Mort Ransen’s 1968 film ‘Christopher’s Movie Matinee’

Frederick Wiseman, the other master of this style of cinema, made his mark with a film entitled High School in the same year (1968) as Christopher’s Movie Matinee was released. Both men owe a debt to Pierre Perrault, Gilles Groulx and Michel Brault at the National Film Board, whose work in the 1950s established Canada as a leader in documentary cinema worldwide.

I first met Ransen in 1968 when I was a teaching assistant for a large film class at McGill University. Ransen was, at that stage, really interested in putting the tools of creativity into the hands of young people. It was natural for him to address that issue in the class because he believed in democracy, in making the tools of creativity available for everyone and in giving voice to those who were excluded from the film sector.

A life of filmmaking

Ransen was a gentle, loving soul, a man devoted to the cinema and to a life of filmmaking. He made a short documentary entitled Falling From Ladders in 1969 in collaboration with the Swedish Film Institute that documents and explains our culture’s obsession with data.
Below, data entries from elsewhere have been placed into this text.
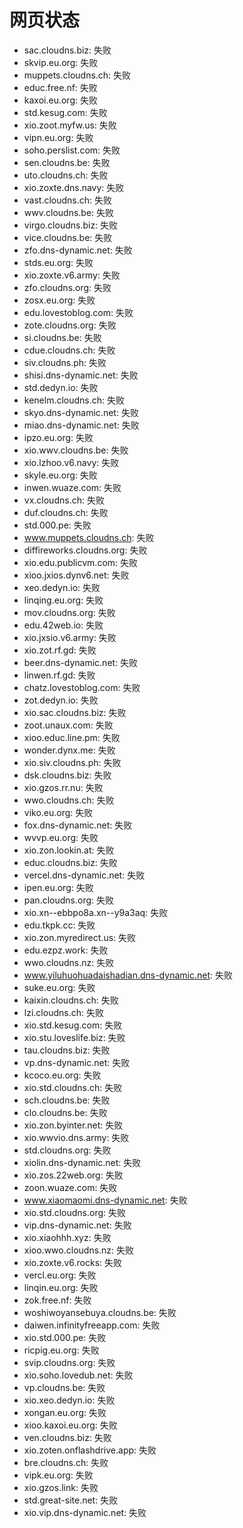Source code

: # 网页状态
- sac.cloudns.biz: 失败
- skvip.eu.org: 失败
- muppets.cloudns.ch: 失败
- educ.free.nf: 失败
- kaxoi.eu.org: 失败
- std.kesug.com: 失败
- xio.zoot.myfw.us: 失败
- vipn.eu.org: 失败
- soho.perslist.com: 失败
- sen.cloudns.be: 失败
- uto.cloudns.ch: 失败
- xio.zoxte.dns.navy: 失败
- vast.cloudns.ch: 失败
- wwv.cloudns.be: 失败
- virgo.cloudns.biz: 失败
- vice.cloudns.be: 失败
- zfo.dns-dynamic.net: 失败
- stds.eu.org: 失败
- xio.zoxte.v6.army: 失败
- zfo.cloudns.org: 失败
- zosx.eu.org: 失败
- edu.lovestoblog.com: 失败
- zote.cloudns.org: 失败
- si.cloudns.be: 失败
- cdue.cloudns.ch: 失败
- siv.cloudns.ph: 失败
- shisi.dns-dynamic.net: 失败
- std.dedyn.io: 失败
- kenelm.cloudns.ch: 失败
- skyo.dns-dynamic.net: 失败
- miao.dns-dynamic.net: 失败
- ipzo.eu.org: 失败
- xio.wwv.cloudns.be: 失败
- xio.lzhoo.v6.navy: 失败
- skyle.eu.org: 失败
- inwen.wuaze.com: 失败
- vx.cloudns.ch: 失败
- duf.cloudns.ch: 失败
- std.000.pe: 失败
- www.muppets.cloudns.ch: 失败
- diffireworks.cloudns.org: 失败
- xio.edu.publicvm.com: 失败
- xioo.jxios.dynv6.net: 失败
- xeo.dedyn.io: 失败
- linqing.eu.org: 失败
- mov.cloudns.org: 失败
- edu.42web.io: 失败
- xio.jxsio.v6.army: 失败
- xio.zot.rf.gd: 失败
- beer.dns-dynamic.net: 失败
- linwen.rf.gd: 失败
- chatz.lovestoblog.com: 失败
- zot.dedyn.io: 失败
- xio.sac.cloudns.biz: 失败
- zoot.unaux.com: 失败
- xioo.educ.line.pm: 失败
- wonder.dynx.me: 失败
- xio.siv.cloudns.ph: 失败
- dsk.cloudns.biz: 失败
- xio.gzos.rr.nu: 失败
- wwo.cloudns.ch: 失败
- viko.eu.org: 失败
- fox.dns-dynamic.net: 失败
- wvvp.eu.org: 失败
- xio.zon.lookin.at: 失败
- educ.cloudns.biz: 失败
- vercel.dns-dynamic.net: 失败
- ipen.eu.org: 失败
- pan.cloudns.org: 失败
- xio.xn--ebbpo8a.xn--y9a3aq: 失败
- edu.tkpk.cc: 失败
- xio.zon.myredirect.us: 失败
- edu.ezpz.work: 失败
- wwo.cloudns.nz: 失败
- www.yiluhuohuadaishadian.dns-dynamic.net: 失败
- suke.eu.org: 失败
- kaixin.cloudns.ch: 失败
- lzi.cloudns.ch: 失败
- xio.std.kesug.com: 失败
- xio.stu.loveslife.biz: 失败
- tau.cloudns.biz: 失败
- vp.dns-dynamic.net: 失败
- kcoco.eu.org: 失败
- xio.std.cloudns.ch: 失败
- sch.cloudns.be: 失败
- clo.cloudns.be: 失败
- xio.zon.byinter.net: 失败
- xio.wwvio.dns.army: 失败
- std.cloudns.org: 失败
- xiolin.dns-dynamic.net: 失败
- xio.zos.22web.org: 失败
- zoon.wuaze.com: 失败
- www.xiaomaomi.dns-dynamic.net: 失败
- xio.std.cloudns.org: 失败
- vip.dns-dynamic.net: 失败
- xio.xiaohhh.xyz: 失败
- xioo.wwo.cloudns.nz: 失败
- xio.zoxte.v6.rocks: 失败
- vercl.eu.org: 失败
- linqin.eu.org: 失败
- zok.free.nf: 失败
- woshiwoyansebuya.cloudns.be: 失败
- daiwen.infinityfreeapp.com: 失败
- xio.std.000.pe: 失败
- ricpig.eu.org: 失败
- svip.cloudns.org: 失败
- xio.soho.lovedub.net: 失败
- vp.cloudns.be: 失败
- xio.xeo.dedyn.io: 失败
- xongan.eu.org: 失败
- xioo.kaxoi.eu.org: 失败
- ven.cloudns.biz: 失败
- xio.zoten.onflashdrive.app: 失败
- bre.cloudns.ch: 失败
- vipk.eu.org: 失败
- xio.gzos.link: 失败
- std.great-site.net: 失败
- xio.vip.dns-dynamic.net: 失败
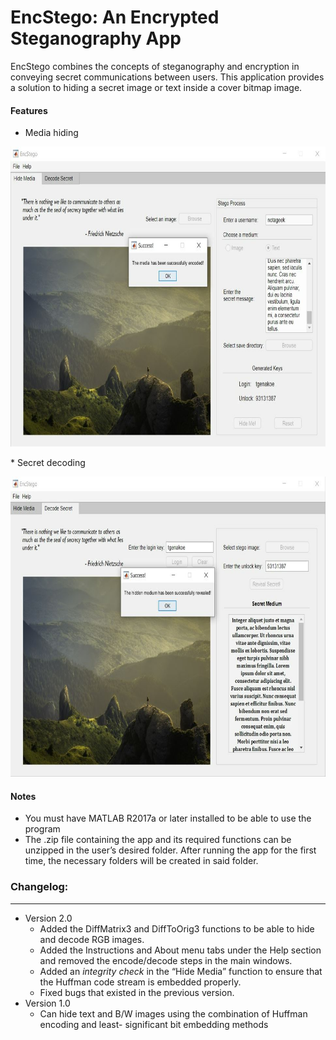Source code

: # EncStego: An Encrypted Steganography App
EncStego combines the concepts of steganography and encryption in conveying 
secret communications between users. This application provides a solution to
hiding a secret image or text inside a cover bitmap image.

#### Features
* Media hiding
<p align="center">
  <img width="640" height="480" src="https://github.com/takatz28/EncStego/blob/master/docs/hide_media.JPG">
</p>
* Secret decoding
<p align="center">
  <img width="640" height="480" src="https://github.com/takatz28/EncStego/blob/master/docs/decode_media.JPG">
</p>

#### Notes  
* You must have MATLAB R2017a or later installed to be able to use the program
* The .zip file containing the app and its required functions can be unzipped in the
user’s desired folder. After running the app for the first time, the necessary folders
will be created in said folder.

### Changelog:
___________________________________________
* Version 2.0
  * Added the DiffMatrix3 and DiffToOrig3 functions to be able to hide and decode RGB images.
  * Added the Instructions and About menu tabs under the Help section and removed the encode/decode steps in the main windows.
  * Added an _integrity check_ in the “Hide Media” function to ensure that the Huffman code stream is embedded properly.
  * Fixed bugs that existed in the previous version.
* Version 1.0
  * Can hide text and B/W images using the combination of Huffman encoding and least-
    significant bit embedding methods
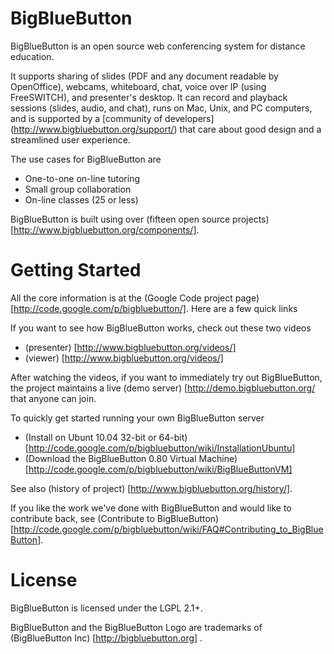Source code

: BigBlueButton
=============
BigBlueButton is an open source web conferencing system for distance education.  

It supports sharing of slides (PDF and any document readable by OpenOffice), webcams, whiteboard, chat, voice over IP (using FreeSWITCH), and presenter's desktop. It can record and playback sessions (slides, audio, and chat), runs on Mac, Unix, and PC computers, and is supported by a [community of developers] (http://www.bigbluebutton.org/support/) that care about good design and a streamlined user experience. 

The use cases for BigBlueButton are
  * One-to-one on-line tutoring
  * Small group collaboration 
  * On-line classes (25 or less)

BigBlueButton is built using over (fifteen open source projects) [http://www.bigbluebutton.org/components/].

Getting Started
===============
All the core information is at the (Google Code project page) [http://code.google.com/p/bigbluebutton/].  Here are a few quick links

If you want to see how BigBlueButton works, check out these two videos
  * (presenter) [http://www.bigbluebutton.org/videos/]
  * (viewer) [http://www.bigbluebutton.org/videos/]

After watching the videos, if you want to immediately try out BigBlueButton, the project maintains a live (demo server) [http://demo.bigbluebutton.org/ that anyone can join.  

To quickly get started running your own BigBlueButton server
  * (Install on Ubunt 10.04 32-bit or 64-bit) [http://code.google.com/p/bigbluebutton/wiki/InstallationUbuntu]
  * (Download the BigBlueButton 0.80 Virtual Machine) [http://code.google.com/p/bigbluebutton/wiki/BigBlueButtonVM]

See also (history of project) [http://www.bigbluebutton.org/history/].

If you like the work we've done with BigBlueButton and would like to contribute back, see (Contribute to BigBlueButton) [http://code.google.com/p/bigbluebutton/wiki/FAQ#Contributing_to_BigBlueButton].

License
=======
BigBlueButton is licensed under the LGPL 2.1+.

BigBlueButton and the BigBlueButton Logo are trademarks of (BigBlueButton Inc) [http://bigbluebutton.org] .
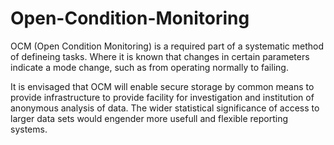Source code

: # Open-Condition-Monitoring
OCM (Open Condition Monitoring) is a required part of a systematic method of defineing tasks. Where it is known that changes in certain parameters indicate a mode change, such as from operating normally to failing.

It is envisaged that OCM will enable secure storage by common means to provide infrastructure to provide facility  for investigation and institution of anonymous analysis of data. The wider statistical significance of access to larger data sets would engender more usefull and flexible reporting systems. 

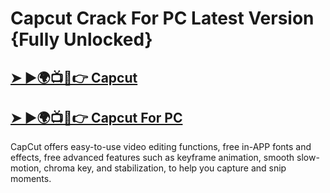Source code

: # Capcut Crack For PC Latest Version {Fully Unlocked}

## [➤ ►🌍📺📱👉 Capcut](https://tinyurl.com/39j9tpr2)
## [➤ ►🌍📺📱👉 Capcut For PC](https://tinyurl.com/39j9tpr2)

CapCut offers easy-to-use video editing functions, free in-APP fonts and effects, free advanced features such as keyframe animation, smooth slow-motion, chroma key, and stabilization, to help you capture and snip moments.

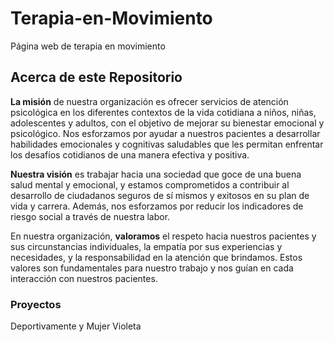 # Terapia-en-Movimiento

Página web de terapia en movimiento

## Acerca de este Repositorio

**La misión** de nuestra organización es ofrecer servicios de atención psicológica en los diferentes contextos de la vida cotidiana a niños, niñas, adolescentes y adultos, con el objetivo de mejorar su bienestar emocional y psicológico. Nos esforzamos por ayudar a nuestros pacientes a desarrollar habilidades emocionales y cognitivas saludables que les permitan enfrentar los desafíos cotidianos de una manera efectiva y positiva.

**Nuestra visión** es trabajar hacia una sociedad que goce de una buena salud mental y emocional, y estamos comprometidos a contribuir al desarrollo de ciudadanos seguros de sí mismos y exitosos en su plan de vida y carrera. Además, nos esforzamos por reducir los indicadores de riesgo social a través de nuestra labor.

En nuestra organización, **valoramos** el respeto hacia nuestros pacientes y sus circunstancias individuales, la empatía por sus experiencias y necesidades, y la responsabilidad en la atención que brindamos. Estos valores son fundamentales para nuestro trabajo y nos guían en cada interacción con nuestros pacientes.

### Proyectos
Deportivamente y Mujer Violeta
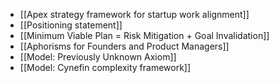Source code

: - [[Apex strategy framework for startup work alignment]]
- [[Positioning statement]]
- [[Minimum Viable Plan = Risk Mitigation + Goal Invalidation]]
- [[Aphorisms for Founders and Product Managers]]
- [[Model: Previously Unknown Axiom]]
- [[Model: Cynefin complexity framework]]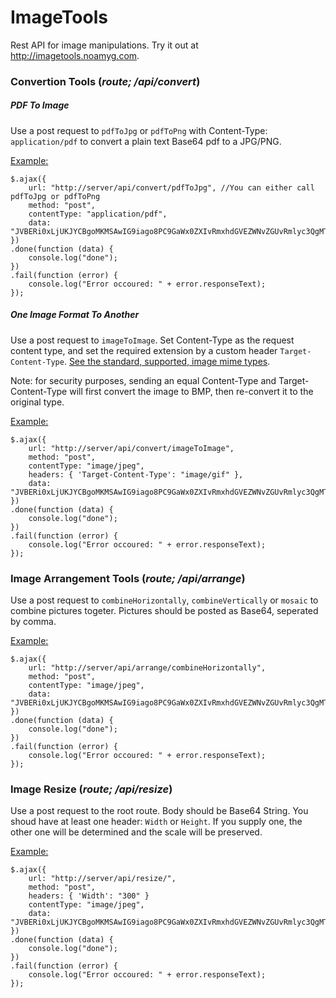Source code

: # ImageTools
Rest API for image manipulations. Try it out at http://imagetools.noamyg.com.

### Convertion Tools (*route; /api/convert*)

##### PDF To Image

Use a post request to `pdfToJpg` or `pdfToPng` with Content-Type: `application/pdf` to convert a plain text Base64 pdf to a JPG/PNG.

<u>Example:</u>

    $.ajax({
        url: "http://server/api/convert/pdfToJpg", //You can either call pdfToJpg or pdfToPng
        method: "post",
        contentType: "application/pdf",
        data: "JVBERi0xLjUKJYCBgoMKMSAwIG9iago8PC9GaWx0ZXIvRmxhdGVEZWNvZGUvRmlyc3QgMTQxL04gMjAvTGVuZ3=="
    })
    .done(function (data) {
        console.log("done");
    })
    .fail(function (error) {
        console.log("Error occoured: " + error.responseText);
    });



##### One Image Format To Another

Use a post request to `imageToImage`. Set Content-Type as the request content type, and set the required extension by a custom header `Target-Content-Type`.
[See the standard, supported, image mime types](https://mzl.la/2WNMSAg).

Note: for security purposes, sending an equal Content-Type and Target-Content-Type will first convert the image to BMP, then re-convert it to the original type.

<u>Example:</u>

    $.ajax({
        url: "http://server/api/convert/imageToImage",
        method: "post",
        contentType: "image/jpeg",
        headers: { 'Target-Content-Type': "image/gif" },
        data: "JVBERi0xLjUKJYCBgoMKMSAwIG9iago8PC9GaWx0ZXIvRmxhdGVEZWNvZGUvRmlyc3QgMTQxL04gMjAvTGVuZ3=="
    })
    .done(function (data) {
        console.log("done");
    })
    .fail(function (error) {
        console.log("Error occoured: " + error.responseText);
    });

### Image Arrangement Tools (*route; /api/arrange*)

Use a post request to `combineHorizontally`, `combineVertically` or `mosaic` to combine pictures togeter.
Pictures should be posted as Base64, seperated by comma.

<u>Example:</u>

    $.ajax({
        url: "http://server/api/arrange/combineHorizontally",
        method: "post",
        contentType: "image/jpeg",
        data: "JVBERi0xLjUKJYCBgoMKMSAwIG9iago8PC9GaWx0ZXIvRmxhdGVEZWNvZGUvRmlyc3QgMTQxL04gMjAvTGVuZ3==,==Base64String==,==AnotherBase64=="
    })
    .done(function (data) {
        console.log("done");
    })
    .fail(function (error) {
        console.log("Error occoured: " + error.responseText);
    });




### Image Resize (*route; /api/resize*)

Use a post request to the root route.
Body should be Base64 String.
You shoud have at least one header: `Width` or `Height`. If you supply one, the other one will be determined and the scale will be preserved.

<u>Example:</u>

    $.ajax({
        url: "http://server/api/resize/",
        method: "post",
        headers: { 'Width': "300" }
        contentType: "image/jpeg",
        data: "JVBERi0xLjUKJYCBgoMKMSAwIG9iago8PC9GaWx0ZXIvRmxhdGVEZWNvZGUvRmlyc3QgMTQxL04gMjAvTGVuZ3=="
    })
    .done(function (data) {
        console.log("done");
    })
    .fail(function (error) {
        console.log("Error occoured: " + error.responseText);
    });

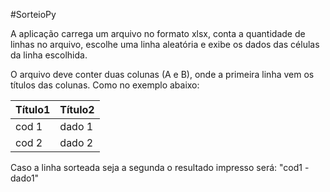 #SorteioPy

A aplicação carrega um arquivo no formato xlsx, conta a quantidade de linhas no arquivo, escolhe uma linha aleatória e exibe os dados das células da linha escolhida.

O arquivo deve conter duas colunas (A e B), onde a primeira linha vem os títulos das colunas. Como no exemplo abaixo:

| Título1 | Título2 |
|---------|---------|
| cod 1   | dado 1  |
| cod 2   | dado 2  |

Caso a linha sorteada seja a segunda o resultado impresso será:
"cod1 - dado1"
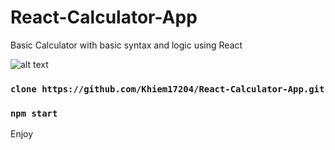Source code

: # React-Calculator-App
Basic Calculator with basic syntax and logic using React

![alt text](https://github.com/Khiem17204/React-Calculator-App.git/pictures/9def2bd17f87a6d9ff96.jpg?raw=true)

### `clone https://github.com/Khiem17204/React-Calculator-App.git`
### `npm start`

Enjoy
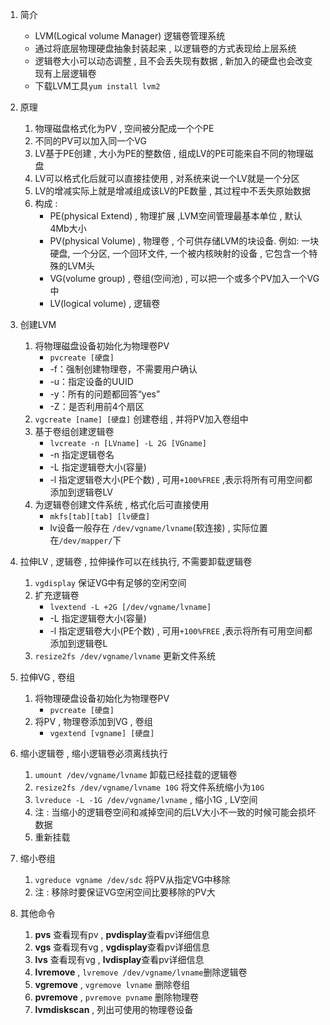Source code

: 1. 简介
	- LVM(Logical volume Manager) 逻辑卷管理系统
	- 通过将底层物理硬盘抽象封装起来 , 以逻辑卷的方式表现给上层系统
	- 逻辑卷大小可以动态调整 , 且不会丢失现有数据 , 新加入的硬盘也会改变现有上层逻辑卷
	- 下载LVM工具`yum install lvm2`

2. 原理
	1. 物理磁盘格式化为PV , 空间被分配成一个个PE
	2. 不同的PV可以加入同一个VG 
	3. LV基于PE创建 , 大小为PE的整数倍 , 组成LV的PE可能来自不同的物理磁盘
	4. LV可以格式化后就可以直接挂使用 , 对系统来说一个LV就是一个分区
	5. LV的增减实际上就是增减组成该LV的PE数量 , 其过程中不丢失原始数据
	6. 构成 :   
		- PE(physical Extend) , 物理扩展 ,LVM空间管理最基本单位 , 默认4Mb大小
		- PV(physical Volume) , 物理卷 , 个可供存储LVM的块设备. 例如: 一块硬盘, 一个分区, 一个回环文件, 一个被内核映射的设备 , 它包含一个特殊的LVM头
		- VG(volume group) , 卷组(空间池) , 可以把一个或多个PV加入一个VG中
		- LV(logical volume) , 逻辑卷
		

3. 创建LVM
	1. 将物理磁盘设备初始化为物理卷PV
		- `pvcreate [硬盘]` 
		- -f：强制创建物理卷，不需要用户确认
		- -u：指定设备的UUID
		- -y：所有的问题都回答“yes”
		- -Z：是否利用前4个扇区
	2. `vgcreate [name] [硬盘]`  创建卷组 , 并将PV加入卷组中
	3. 基于卷组创建逻辑卷
		- `lvcreate -n [LVname] -L 2G [VGname]`
		- -n 指定逻辑卷名
		- -L 指定逻辑卷大小(容量)
		- -l 指定逻辑卷大小(PE个数) , 可用`+100%FREE` ,表示将所有可用空间都添加到逻辑卷LV
	4. 为逻辑卷创建文件系统 , 格式化后可直接使用
		- `mkfs[tab][tab] [lv硬盘]`
		- lv设备一般存在 `/dev/vgname/lvname`(软连接) , 实际位置在`/dev/mapper/`下

4. 拉伸LV , 逻辑卷 , 拉伸操作可以在线执行, 不需要卸载逻辑卷
	1. `vgdisplay` 保证VG中有足够的空闲空间
	2. 扩充逻辑卷
		- `lvextend -L +2G [/dev/vgname/lvname]`
		- -L 指定逻辑卷大小(容量)
		- -l 指定逻辑卷大小(PE个数) , 可用`+100%FREE` ,表示将所有可用空间都添加到逻辑卷L
	3. `resize2fs /dev/vgname/lvname` 更新文件系统

5. 拉伸VG , 卷组
	1. 将物理硬盘设备初始化为物理卷PV
		- `pvcreate [硬盘]`
	2. 将PV , 物理卷添加到VG , 卷组
		- `vgextend [vgname] [硬盘]`

6. 缩小逻辑卷 , 缩小逻辑卷必须离线执行
	1. `umount /dev/vgname/lvname` 卸载已经挂载的逻辑卷
	2. `resize2fs /dev/vgname/lvname 10G` 将文件系统缩小为`10G`
	3. `lvreduce -L -1G /dev/vgname/lvname` , 缩小1G , LV空间
	4. 注 : 当缩小的逻辑卷空间和减掉空间的后LV大小不一致的时候可能会损坏数据
	5. 重新挂载
	
7. 缩小卷组
	1. `vgreduce vgname /dev/sdc` 将PV从指定VG中移除
	2. 注 : 移除时要保证VG空闲空间比要移除的PV大

9. 其他命令
	1. **pvs** 查看现有pv , **pvdisplay**查看pv详细信息
	2. **vgs** 查看现有vg , **vgdisplay**查看pv详细信息
	3. **lvs** 查看现有vg , **lvdisplay**查看pv详细信息
	4. **lvremove**  , `lvremove /dev/vgname/lvname`删除逻辑卷
	5. **vgremove** , `vgremove lvname` 删除卷组
	6. **pvremove** , `pvremove pvname` 删除物理卷
	7. **lvmdiskscan** , 列出可使用的物理卷设备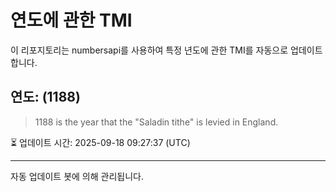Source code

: 
# 연도에 관한 TMI

이 리포지토리는 numbersapi를 사용하여 특정 년도에 관한 TMI를 자동으로 업데이트합니다.

## 연도: (1188)
> 1188 is the year that the "Saladin tithe" is levied in England.

⏳ 업데이트 시간: 2025-09-18 09:27:37 (UTC)

---
자동 업데이트 봇에 의해 관리됩니다.
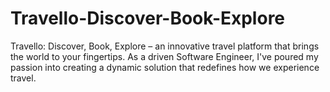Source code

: # Travello-Discover-Book-Explore
Travello: Discover, Book, Explore – an innovative travel platform that brings the world to your fingertips. As a driven Software Engineer, I've poured my passion into creating a dynamic solution that redefines how we experience travel. 

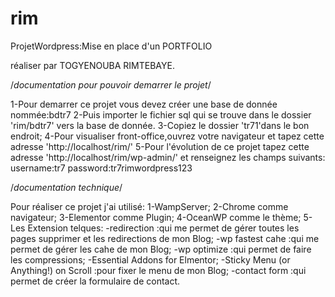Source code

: # rim
ProjetWordpress:Mise en place d'un PORTFOLIO

réaliser par TOGYENOUBA RIMTEBAYE.

/*documentation pour pouvoir demarrer le projet*/

1-Pour demarrer ce projet vous devez créer une base de donnée nommée:bdtr7
2-Puis importer le fichier sql qui se trouve dans le dossier 'rim/bdtr7' vers la base de donnée.
3-Copiez le dossier 'tr71'dans le bon endroit;
4-Pour visualiser front-office,ouvrez votre navigateur et tapez cette adresse 'http://localhost/rim/'
5-Pour l'évolution de ce projet tapez cette adresse 'http://localhost/rim/wp-admin/' et renseignez les champs suivants:
       username:tr7
       password:tr7rimwordpress123



/*documentation technique*/

Pour réaliser ce projet j'ai utilisé:
 1-WampServer;
 2-Chrome comme navigateur;
 3-Elementor comme Plugin;
 4-OceanWP comme le thème;
 5-Les Extension telques:
   -redirection :qui me permet de gérer toutes les pages supprimer et les redirections de mon Blog;
   -wp fastest cahe :qui me permet de gérer les cahe de mon Blog;
   -wp optimize :qui permet de faire les compressions;
   -Essential Addons for Elmentor;
   -Sticky Menu (or Anything!) on Scroll :pour fixer le menu de mon Blog;
   -contact form :qui permet de créer la formulaire de contact.
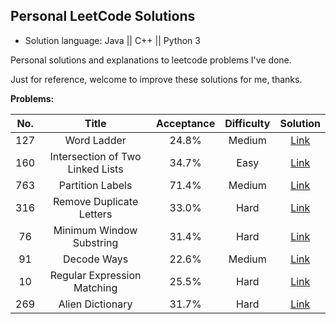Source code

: ## Personal LeetCode Solutions

* Solution language: Java || C++ || Python 3

Personal solutions and explanations to leetcode problems I've done.

Just for reference, welcome to improve these solutions for me, thanks.


**Problems:**

| No. | Title | Acceptance | Difficulty | Solution |
|:---:|:-----------:|:----------:|:----------:|:--------:|
| 127 | Word Ladder | 24.8% | Medium | [Link](https://github.com/HenryJiang97/LeetCode-Solutions/issues/1) |
| 160 | Intersection of Two Linked Lists | 34.7% | Easy | [Link](https://github.com/HenryJiang97/LeetCode-Solutions/issues/2) |
| 763 | Partition Labels | 71.4% | Medium | [Link](https://github.com/HenryJiang97/LeetCode-Solutions/issues/3) |
| 316 | Remove Duplicate Letters | 33.0% | Hard | [Link](https://github.com/HenryJiang97/LeetCode-Solutions/issues/4) |
| 76 | Minimum Window Substring | 31.4% | Hard | [Link](https://github.com/HenryJiang97/LeetCode-Solutions/issues/5) |
| 91 | Decode Ways | 22.6% | Medium | [Link](https://github.com/HenryJiang97/LeetCode-Solutions/issues/6) |
| 10 | Regular Expression Matching | 25.5% | Hard | [Link](https://github.com/HenryJiang97/LeetCode-Solutions/issues/7) |
| 269 | Alien Dictionary | 31.7% | Hard | [Link](https://github.com/HenryJiang97/LeetCode-Solutions/issues/8) |
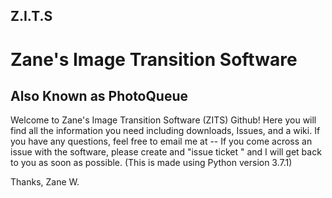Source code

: ## Z.I.T.S
# Zane's Image Transition Software
## Also Known as PhotoQueue
Welcome to Zane's Image Transition Software (ZITS) Github!
Here you will find all the information you need including downloads, Issues, and a wiki.
If you have any questions, feel free to email me at --
If you come across an issue with the software, please create and "issue ticket " and I will get back to you as soon as possible.
(This is made using Python version 3.7.1)

Thanks,
Zane W.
The NFB noted that “simply by putting about 20 Swedish men, women and young people in front of his camera and having them read aloud from the Statistical Year Book, filmmaker Mort Ransen has recorded a wide range of impressions of Sweden’s economic and social existence. Quotations vary from the whole gamut of exports and imports, marriages formed or dissolved, to the number of people who fall from ladders annually.” The film is not available on the NFB site, which is a real shame.

Ransen described his career in Making Movie History, a short, beautiful film that shows how creative Ransen was. During the film, Ransen mentions Arthur Lipsett, who also worked at NFB. Lipsett’s film, Very Nice, Very Nice, is a true masterpiece and influenced Ransen and many other filmmakers for decades to come.

During this same period of 1955-69, similar explosions of experimentation in the cinema were happening in Toronto and Vancouver.

A black and white photo of a young girl using a hand-held camera to photograph a young man.
For his film ‘Christopher’s Movie Matinee’, Ransen gave cameras to dozens of young people and incorporated some of their film clips into his movie. (National Film Board)

Take One, an early film magazine, started in 1966 in Montréal. Joyce Wieland began making some of the most important films of the decade. The experimental filmmaker David Rimmer’s Migration influenced filmmakers across the country. The same can be said for Gary Lee-Nova, whose film Steel Mushrooms is well worth watching. Kathleen Shannon began to discuss the founding of Studio D at the NFB during this time. Kathleen Shannon: On Film, Feminism & Other Dreams is a portrait of her extraordinary contribution to the growth and development of Canadian feminist cinema.

Ransen worked in a setting of tumultuous change during which an entirely new cinematographic language was being created. Canada was in the lead during the 1950s and 1960s in developing the cultural foundations for a national cinema. Ransen’s death highlights how much work there is left to do, how important the cinema has been to our cultural history and how crucial it is to inform a new generation of our heritage.